Jakarta Kementerian Perdagangan (Kemendag) buka suara soal rencana penerapan kemasan rokok polos. Kebijakan ini dinilai dapat menghambat perdagangan dan mengurangi hak pemegang merek. Selain itu, hal ini berpotensi menciptakan inkonsistensi, mengingat Indonesia sebelumnya pernah menggugat kebijakan serupa.
Penerapan kebijakan kemasan rokok polos berpotensi melanggar perjanjian perdagangan global, termasuk yang diatur oleh WTO. Kebijakan ini bertentangan dengan sejumlah pasal dalam Kesepakatan Aspek Kekayaan Intelektual yang Terkait Perdagangan (Trade Related Aspect of Intellectual Property/TRIPs), terutama Pasal 20, yang melarang persyaratan yang mempersulit penggunaan merek dagang.
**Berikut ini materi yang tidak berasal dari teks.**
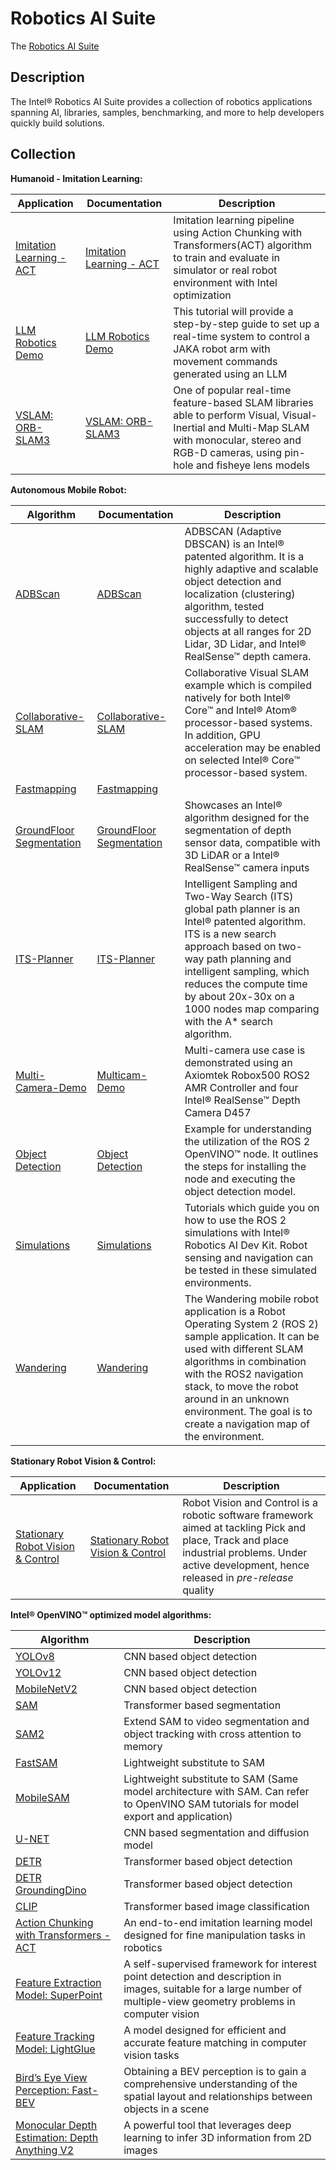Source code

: # Robotics AI Suite

The [Robotics AI Suite](https://docs.openedgeplatform.intel.com/edge-ai-suites/robotics-ai-suite/main/index.html) 

## Description

The Intel® Robotics AI Suite provides a collection of robotics applications spanning AI, libraries, samples, benchmarking, and more to help developers quickly build solutions.

## Collection

**Humanoid - Imitation Learning:**

| Application | Documentation | Description |
| ----------- | ------------- | ----------- |
| [Imitation Learning - ACT](pipelines/act-sample) | [Imitation Learning - ACT](https://docs.openedgeplatform.intel.com/edge-ai-suites/robotics-ai-suite/main/embodied/sample_pipelines/imitation_learning_act.html) | Imitation learning pipeline using Action Chunking with Transformers(ACT) algorithm to train and evaluate in simulator or real robot environment with Intel optimization |
| [LLM Robotics Demo](pipelines/llm-robotics-demo) | [LLM Robotics Demo](https://docs.openedgeplatform.intel.com/edge-ai-suites/robotics-ai-suite/main/embodied/sample_pipelines/llm_robotics.html) | This tutorial will provide a step-by-step guide to set up a real-time system to control a JAKA robot arm with movement commands generated using an LLM |
| [VSLAM: ORB-SLAM3](pipelines/orb-slam3-sample) | [VSLAM: ORB-SLAM3](https://docs.openedgeplatform.intel.com/edge-ai-suites/robotics-ai-suite/main/embodied/sample_pipelines/ORB_VSLAM.html) | One of popular real-time feature-based SLAM libraries able to perform Visual, Visual-Inertial and Multi-Map SLAM with monocular, stereo and RGB-D cameras, using pin-hole and fisheye lens models |

**Autonomous Mobile Robot:**

| Algorithm | Documentation | Description |
| ----------| ------------- | ----------- |
| [ADBScan](components/adbscan) | [ADBScan](https://docs.openedgeplatform.intel.com/edge-ai-suites/robotics-ai-suite/main/robotics/dev_guide/tutorials_amr/navigation/adbscan/index.html) | ADBSCAN (Adaptive DBSCAN) is an Intel® patented algorithm. It is a highly adaptive and scalable object detection and localization (clustering) algorithm, tested successfully to detect objects at all ranges for 2D Lidar, 3D Lidar, and Intel® RealSense™ depth camera. |
| [Collaborative-SLAM](components/collaborative-slam) | [Collaborative-SLAM](https://docs.openedgeplatform.intel.com/edge-ai-suites/robotics-ai-suite/main/robotics/dev_guide/tutorials_amr/navigation/collaborative-slam.html) | Collaborative Visual SLAM example which is compiled natively for both Intel® Core™ and Intel® Atom® processor-based systems. In addition, GPU acceleration may be enabled on selected Intel® Core™ processor-based system. |
| [Fastmapping](components/fast-mapping) | [Fastmapping](https://docs.openedgeplatform.intel.com/edge-ai-suites/robotics-ai-suite/main/robotics/dev_guide/tutorials_amr/navigation/run-fastmapping-algorithm.html) |
| [GroundFloor Segmentation](components/groundfloor) | [GroundFloor Segmentation](https://docs.openedgeplatform.intel.com/edge-ai-suites/robotics-ai-suite/main/robotics/dev_guide/tutorials_amr/perception/pointcloud-groundfloor-segmentation.html) | Showcases an Intel® algorithm designed for the segmentation of depth sensor data, compatible with 3D LiDAR or a Intel® RealSense™ camera inputs |
| [ITS-Planner](components/its-planner) | [ITS-Planner](https://docs.openedgeplatform.intel.com/edge-ai-suites/robotics-ai-suite/main/robotics/dev_guide/tutorials_amr/navigation/its-path-planner-plugin.html) | Intelligent Sampling and Two-Way Search (ITS) global path planner is an Intel® patented algorithm. ITS is a new search approach based on two-way path planning and intelligent sampling, which reduces the compute time by about 20x-30x on a 1000 nodes map comparing with the A* search algorithm. |
| [Multi-Camera-Demo](components/multicam-demo) | [Multicam-Demo](https://docs.openedgeplatform.intel.com/edge-ai-suites/robotics-ai-suite/main/robotics/dev_guide/tutorials_amr/perception/openvino/pyrealsense2_d457_multicam_object_detection_tutorial.html) | Multi-camera use case is demonstrated using an Axiomtek Robox500 ROS2 AMR Controller and four Intel® RealSense™ Depth Camera D457 |
| [Object Detection](components/object-detection) | [Object Detection](https://docs.openedgeplatform.intel.com/edge-ai-suites/robotics-ai-suite/main/robotics/dev_guide/tutorials_amr/perception/openvino/object_detection_tutorial.html) | Example for understanding the utilization of the ROS 2 OpenVINO™ node. It outlines the steps for installing the node and executing the object detection model. |
| [Simulations](components/simulations) | [Simulations](https://docs.openedgeplatform.intel.com/edge-ai-suites/robotics-ai-suite/main/robotics/dev_guide/tutorials_amr/simulation/index.html) | Tutorials which guide you on how to use the ROS 2 simulations with Intel® Robotics AI Dev Kit. Robot sensing and navigation can be tested in these simulated environments. |
| [Wandering](components/wandering) | [Wandering](https://docs.openedgeplatform.intel.com/edge-ai-suites/robotics-ai-suite/main/robotics/dev_guide/tutorials_amr/navigation/wandering_app/index.html) | The Wandering mobile robot application is a Robot Operating System 2 (ROS 2) sample application. It can be used with different SLAM algorithms in combination with the ROS2 navigation stack, to move the robot around in an unknown environment. The goal is to create a navigation map of the environment. |

**Stationary Robot Vision & Control:**

| Application | Documentation | Description |
| ------------| ------------- | ----------- |
| [Stationary Robot Vision & Control](robot-vision-control) | [Stationary Robot Vision & Control](https://docs.openedgeplatform.intel.com/edge-ai-suites/robotics-ai-suite/main/rvc/index.html) | Robot Vision and Control is a robotic software framework aimed at tackling Pick and place, Track and place industrial problems. Under active development, hence released in *pre-release* quality |

**Intel® OpenVINO™ optimized model algorithms:**

| Algorithm | Description |
| --------- | ----------- |
| [YOLOv8](https://docs.openedgeplatform.intel.com/edge-ai-suites/robotics-ai-suite/main/embodied/developer_tools_tutorials/model_tutorials.html#model-tutorials) | CNN based object detection |
| [YOLOv12](https://docs.openedgeplatform.intel.com/edge-ai-suites/robotics-ai-suite/main/embodied/developer_tools_tutorials/model_tutorials.html#model-tutorials) | CNN based object detection |
| [MobileNetV2](https://docs.openedgeplatform.intel.com/edge-ai-suites/robotics-ai-suite/main/embodied/developer_tools_tutorials/model_tutorials.html#model-tutorials) | CNN based object detection |
| [SAM](https://docs.openedgeplatform.intel.com/edge-ai-suites/robotics-ai-suite/main/embodied/developer_tools_tutorials/model_tutorials.html#model-tutorials) | Transformer based segmentation |
| [SAM2](https://docs.openedgeplatform.intel.com/edge-ai-suites/robotics-ai-suite/main/embodied/developer_tools_tutorials/model_tutorials.html#model-tutorials) | Extend SAM to video segmentation and object tracking with cross attention to memory |
| [FastSAM](https://docs.openedgeplatform.intel.com/edge-ai-suites/robotics-ai-suite/main/embodied/developer_tools_tutorials/model_tutorials.html#model-tutorials) | Lightweight substitute to SAM |
| [MobileSAM](https://docs.openedgeplatform.intel.com/edge-ai-suites/robotics-ai-suite/main/embodied/developer_tools_tutorials/model_tutorials.html#model-tutorials) | Lightweight substitute to SAM (Same model architecture with SAM. Can refer to OpenVINO SAM tutorials for model export and application) |
| [U-NET](https://docs.openedgeplatform.intel.com/edge-ai-suites/robotics-ai-suite/main/embodied/developer_tools_tutorials/model_tutorials.html#model-tutorials) | CNN based segmentation and diffusion model |
| [DETR](https://docs.openedgeplatform.intel.com/edge-ai-suites/robotics-ai-suite/main/embodied/developer_tools_tutorials/model_tutorials.html#model-tutorials) | Transformer based object detection |
| [DETR GroundingDino](https://docs.openedgeplatform.intel.com/edge-ai-suites/robotics-ai-suite/main/embodied/developer_tools_tutorials/model_tutorials.html#model-tutorials) | Transformer based object detection |
| [CLIP](https://docs.openedgeplatform.intel.com/edge-ai-suites/robotics-ai-suite/main/embodied/developer_tools_tutorials/model_tutorials.html#model-tutorials) | Transformer based image classification |
| [Action Chunking with Transformers - ACT](https://docs.openedgeplatform.intel.com/edge-ai-suites/robotics-ai-suite/main/embodied/developer_tools_tutorials/model_tutorials/model_act.html#model-act) | An end-to-end imitation learning model designed for fine manipulation tasks in robotics |
| [Feature Extraction Model: SuperPoint](https://docs.openedgeplatform.intel.com/edge-ai-suites/robotics-ai-suite/main/embodied/developer_tools_tutorials/model_tutorials/model_superpoint.html#model-superpoint) | A self-supervised framework for interest point detection and description in images, suitable for a large number of multiple-view geometry problems in computer vision |
| [Feature Tracking Model: LightGlue](https://docs.openedgeplatform.intel.com/edge-ai-suites/robotics-ai-suite/main/embodied/developer_tools_tutorials/model_tutorials/model_lightglue.html#model-lightglue) | A model designed for efficient and accurate feature matching in computer vision tasks |
| [Bird’s Eye View Perception: Fast-BEV](https://docs.openedgeplatform.intel.com/edge-ai-suites/robotics-ai-suite/main/embodied/developer_tools_tutorials/model_tutorials/model_fastbev.html#model-fastbev) | Obtaining a BEV perception is to gain a comprehensive understanding of the spatial layout and relationships between objects in a scene |
| [Monocular Depth Estimation: Depth Anything V2](https://docs.openedgeplatform.intel.com/edge-ai-suites/robotics-ai-suite/main/embodied/developer_tools_tutorials/model_tutorials/model_depthanythingv2.html#model-depthanythingv2) | A powerful tool that leverages deep learning to infer 3D information from 2D images |

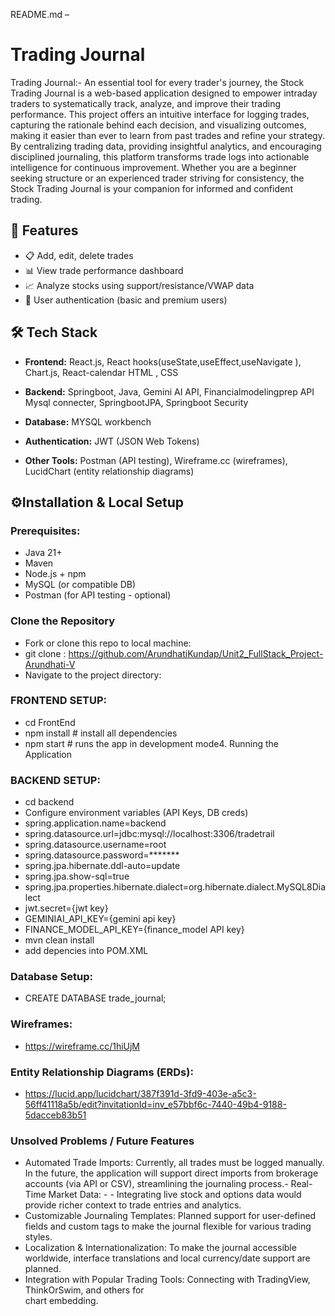 README.md – 

# Trading Journal 

Trading Journal:-
An essential tool for every trader's journey, the Stock Trading Journal is a web-based application designed to empower intraday traders to systematically track, analyze, and improve their trading performance. This project offers an intuitive interface for logging trades, capturing the rationale behind each decision, and visualizing outcomes, making it easier than ever to learn from past trades and refine your strategy. By centralizing trading data, providing insightful analytics, and encouraging disciplined journaling, this platform transforms trade logs into actionable intelligence for continuous improvement. Whether you are a beginner seeking structure or an experienced trader striving for consistency, the Stock Trading Journal is your companion for informed and confident trading.
## 🚀 Features

- 📋 Add, edit, delete trades
- 📊 View trade performance dashboard
- 📈 Analyze stocks using support/resistance/VWAP data
- 🔐 User authentication (basic and premium users)

## 🛠️ Tech Stack
- **Frontend:**
React.js, 
React hooks(useState,useEffect,useNavigate ),
Chart.js,
React-calendar
HTML ,
CSS 

- **Backend:** 
Springboot, 
Java,
Gemini AI API,
Financialmodelingprep API
Mysql connecter,
SpringbootJPA,
Springboot Security
- **Database:** 
  MYSQL workbench
- **Authentication:** 
 JWT (JSON Web Tokens)
- **Other Tools:** Postman (API testing), Wireframe.cc (wireframes), LucidChart (entity relationship diagrams)

## ⚙️Installation & Local Setup
### Prerequisites:
- Java 21+
- Maven
- Node.js + npm
- MySQL (or compatible DB)
- Postman (for API testing - optional)

### Clone the Repository
- Fork or clone this repo to local machine:
- git clone : https://github.com/ArundhatiKundap/Unit2_FullStack_Project-Arundhati-V
- Navigate to the project directory:
### FRONTEND SETUP:
- cd FrontEnd
- npm install            # install all dependencies
- npm start              # runs the app in development mode4. Running the Application
### BACKEND SETUP:
- cd backend
- Configure environment variables (API Keys, DB creds)
- spring.application.name=backend
- spring.datasource.url=jdbc:mysql://localhost:3306/tradetrail
- spring.datasource.username=root
- spring.datasource.password=*******
- spring.jpa.hibernate.ddl-auto=update
- spring.jpa.show-sql=true
- spring.jpa.properties.hibernate.dialect=org.hibernate.dialect.MySQL8Dialect
- jwt.secret={jwt key}
- GEMINIAI_API_KEY={gemini api key}
- FINANCE_MODEL_API_KEY={finance_model API key}
- mvn clean install
- add depencies into POM.XML

### Database Setup: 
- CREATE DATABASE trade_journal;
### Wireframes:
- https://wireframe.cc/1hiUjM
### Entity Relationship Diagrams (ERDs):
- https://lucid.app/lucidchart/387f391d-3fd9-403e-a5c3-56ff41118a5b/edit?invitationId=inv_e57bbf6c-7440-49b4-9188-5dacceb83b51

### Unsolved Problems / Future Features
- Automated Trade Imports: Currently, all trades must be logged manually. In the future, the application will support direct imports from brokerage accounts (via API or CSV), streamlining the journaling process.- Real-Time Market Data: -  - Integrating live stock and options data would provide richer context to trade entries and analytics.
- Customizable Journaling Templates: Planned support for user-defined fields and custom tags to make the journal flexible for various trading styles.
- Localization & Internationalization: To make the journal accessible worldwide, interface translations and local currency/date support are planned.
- Integration with Popular Trading Tools: Connecting with TradingView, ThinkOrSwim, and others for  
  chart embedding.


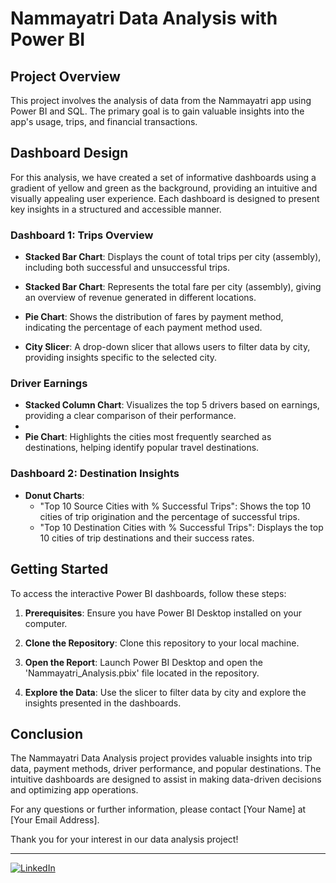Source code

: # Nammayatri Data Analysis with Power BI

## Project Overview

This project involves the analysis of data from the Nammayatri app using Power BI and SQL. The primary goal is to gain valuable insights into the app's usage, trips, and financial transactions.

## Dashboard Design

For this analysis, we have created a set of informative dashboards using a gradient of yellow and green as the background, providing an intuitive and visually appealing user experience. Each dashboard is designed to present key insights in a structured and accessible manner.

### Dashboard 1: Trips Overview

- **Stacked Bar Chart**: Displays the count of total trips per city (assembly), including both successful and unsuccessful trips.
  
- **Stacked Bar Chart**: Represents the total fare per city (assembly), giving an overview of revenue generated in different locations.
  
- **Pie Chart**: Shows the distribution of fares by payment method, indicating the percentage of each payment method used.
  
- **City Slicer**: A drop-down slicer that allows users to filter data by city, providing insights specific to the selected city.

### Driver Earnings

- **Stacked Column Chart**: Visualizes the top 5 drivers based on earnings, providing a clear comparison of their performance.
- 
-  **Pie Chart**: Highlights the cities most frequently searched as destinations, helping identify popular travel destinations.

### Dashboard 2: Destination Insights
- **Donut Charts**:
  - "Top 10 Source Cities with % Successful Trips": Shows the top 10 cities of trip origination and the percentage of successful trips.
  - "Top 10 Destination Cities with % Successful Trips": Displays the top 10 cities of trip destinations and their success rates.

## Getting Started

To access the interactive Power BI dashboards, follow these steps:

1. **Prerequisites**: Ensure you have Power BI Desktop installed on your computer.

2. **Clone the Repository**: Clone this repository to your local machine.

3. **Open the Report**: Launch Power BI Desktop and open the 'Nammayatri_Analysis.pbix' file located in the repository.

4. **Explore the Data**: Use the slicer to filter data by city and explore the insights presented in the dashboards.

## Conclusion

The Nammayatri Data Analysis project provides valuable insights into trip data, payment methods, driver performance, and popular destinations. The intuitive dashboards are designed to assist in making data-driven decisions and optimizing app operations.

For any questions or further information, please contact [Your Name] at [Your Email Address].

Thank you for your interest in our data analysis project!

---

[![LinkedIn](https://img.shields.io/badge/Connect%20on-LinkedIn-blue)](https://www.linkedin.com/in/yourname)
Selain itu, kebijakan ini juga diduga melanggar Pasal 2.2 dari Kesepakatan Hambatan Teknis Perdagangan (Technical Barrier to Trade/ TBT), yang mengharuskan negara anggota untuk tidak menghambat perdagangan lebih dari yang diperlukan.
Negosiator Perdagangan Ahli Madya di Kementerian Perdagangan Angga Handian Putra menjelaskan kebijakan kemasan polos menawarkan tantangan yang kompleks bagi Indonesia. Dia menjelaskan, kebijakan ini perlu dievaluasi secara menyeluruh agar tidak mengganggu perdagangan dan hak pemegang merek.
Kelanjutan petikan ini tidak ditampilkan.